なぜかリーゼロッテは、初音にとって信頼に足る存在に思えていた。
「──わかったわ。いまのところ、あなたを信じましょう。でもなぜ、あなたは貴夜を護ってくれるの? あなた達の目的は『真祖』を探すことなのでしょう?」
「あの方はそう見つかるものではないの。でも、貴夜にはあの方の痕跡があるから、貴夜と一緒に居れば、なにか手掛かりが得られるかも知れないのよ。それに……。
貴夜が『主』の資格を持つ人間ならば、わたしが導き、育て上げなければならないのよ。それがあの方の望みなのだから……」
そこでリーゼロッテは、初めて見るような愁いを帯びた微笑みを浮かべた。
初音の胸がなにやら締めつけられる。この儚げなで、この世のものとは思えぬ美しい外見の、そして実に堂々としたもの言いの誇り高いこの少女に、哀れみと愛情が湧きあがるのを抑えることができないでいた。
「──ところでね、あの包みはいったいなにかしら?」
いきなり屈託のない声でリーゼロッテは問い掛けた。そしてリーゼロッテ指差したものを見て、初音は思わず声を張り上げた。
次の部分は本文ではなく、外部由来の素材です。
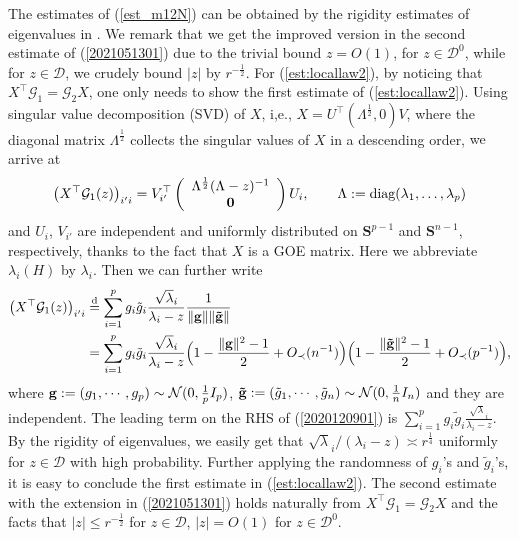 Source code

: \documentclass[12pt]{article}
\numberwithin{equation}{section}
\theoremstyle{remark}
\newcommand{\1}{{\rm 1}\kern-0.24em{\rm I}}
\begin{document}
\begin{appendices}
  The estimates of (\ref{est_m12N})  can be obtained by the rigidity estimates of eigenvalues in \cite[Theorem 2.10]{bloemendal2014isotropic}.  We remark that we get the improved version in the second estimate of (\ref{2021051301}) due to the trivial bound $z= O(1)$, for $z\in \mathcal{D}^0$, while for $z\in \mathcal{D}$, we crudely bound $|z|$ by $r^{-\frac 12}$. For (\ref{est:locallaw2}), by noticing that ${X}^{\top} \mathcal{G}_1= \mathcal{G}_2 {X}$, one only needs to show the first estimate of (\ref{est:locallaw2}). Using singular value decomposition (SVD) of ${X}$, i,e., ${X}= U^{\top} (\Lambda^{\frac12}, 0) V $, {\color{black} where the diagonal matrix $\Lambda^{\frac12}$ collects the singular values of $X$ in a descending order,}  we arrive at 
 \begin{align*}
 \big( {X}^{\top}\mathcal{G}_1(z)\big)_{i'i} = V_{i'}^{\top}  \left(
 \begin{array}{c}
 \Lambda^{\frac12}(\Lambda-z)^{-1} \\
 {\bf 0}
 \end{array}
 \right)
 U_i, \qquad \Lambda:=\text{diag}(\lambda_1, \ldots, \lambda_p)
 \end{align*}
and $U_i$, $V_{i'}$ are independent and  uniformly distributed on $\mathbf{S}^{p-1}$ and $\mathbf{S}^{n-1}$, respectively, thanks  to  the fact that  ${X}$ is a GOE matrix. Here we abbreviate $\lambda_i(H)$ by $\lambda_i$. Then we can further write 
\begin{align}\label{2020120901}
\big( {X}^{\top}\mathcal{G}_1(z)\big)_{i'i} &\overset{\rm d}{=} \sum_{i=1}^p g_i \tilde{g}_i \frac{\sqrt \lambda_i}{\lambda_i-z} \frac{1}{\Vert {\bf g}\Vert\Vert {\bf \tilde{g}}\Vert} \notag\\
&=  \sum_{i=1}^p g_i \tilde{g}_i \frac{\sqrt \lambda_i}{\lambda_i-z} \Big(1- \frac{\Vert {\bf g} \Vert^2-1 }{2} + O_\prec(n^{-1})\Big) \Big(1-  \frac{\Vert {\bf \tilde{g}} \Vert^2-1 }{2} + O_\prec(p^{-1}) \Big),
\end{align}
where ${\bf g}:=(g_1, \cdots, g_p) \sim \mathcal{N}(0, \frac 1p I_p)$,  ${\bf \tilde{g}}:=(\tilde{g}_1, \cdots, \tilde{g}_n) \sim \mathcal{N}(0, \frac 1n I_n)$ and they are independent. The leading term on the RHS of (\ref{2020120901}) is $ \sum_{i=1}^p g_i \tilde{g}_i \frac{\sqrt \lambda_i}{\lambda_i-z}$. By the rigidity of eigenvalues, we easily get that $\sqrt \lambda_i /(\lambda_i-z)\asymp  r^{\frac 14}$ uniformly for $z\in \mathcal{D}$ with high probability. Further applying the randomness of $g_i$'s and $\tilde{g}_i$'s, it is easy to conclude the first estimate in (\ref{est:locallaw2}). The second estimate with the extension in (\ref{2021051301}) holds naturally from 
${X}^{\top} \mathcal{G}_1= \mathcal{G}_2 {X}$ and the facts that $|z|\leq r^{-\frac 12}$ for $z\in \mathcal{D}$,  $|z|=O(1)$ for $z\in \mathcal{D}^0$.



\end{appendices}
\end{document}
「ああ、もう! 貴夜ったらまたお弁当を忘れているわ!」
「お弁当? それじゃあ、貴夜はランチを食べられないの?」
リーゼロッテは妙に驚いた顔でそう訊ねた。
「いえ──まぁ、そんなことはないわ。購買だってあるのだから、食べるものは買えるでしょう」
「でもそれはハツネの料理ではないわ」
そう呟くリーゼロッテの声は、妙に真剣なものであった。
「──わたしが届けに行くわ」
「えっ?」
初音は驚きのあまり、思わず言葉を失った。
「だからもう少し──その──量を大目にしてくれない?」
わずかにはにかみながら、リーゼロッテは微笑む。
「──だってわたしも一緒に食べるんですもの」
初音はリーゼロッテの笑顔に釣られるように笑みを漏らした。そして急に真顔になり、
「もう真昼よ。それに今日は特に日差しが強いけど、大丈夫なの?」
と、訊ねた。
「わたしは『主』なのよ。確かに調子は良くないでしょうけど、普通の人間のように行動するぐらいは問題ないの」
リーゼロッテは朗らかな笑顔で答えた。
「わかったわ。それじゃ、もう少し料理を作ってあげるから、お茶でも飲んで待っていて」
初音はそう言ってキッチンに向かった。
冷蔵庫の扉を開き、新たな食材を取り出している時、ふと初音は考えた。
リーゼロッテは本当に『闇の種族』らしくない。もしかしたのなら、初音以上に人間らしい感性を持っているかも知れない。
『七主』ともなれば、その力は神か悪魔の如き超越的なものだと言うのに……。
無邪気にさえ見えるリーゼロッテの態度に、初音は戸惑いながらも惹かれていると、いまはっきりと認めた。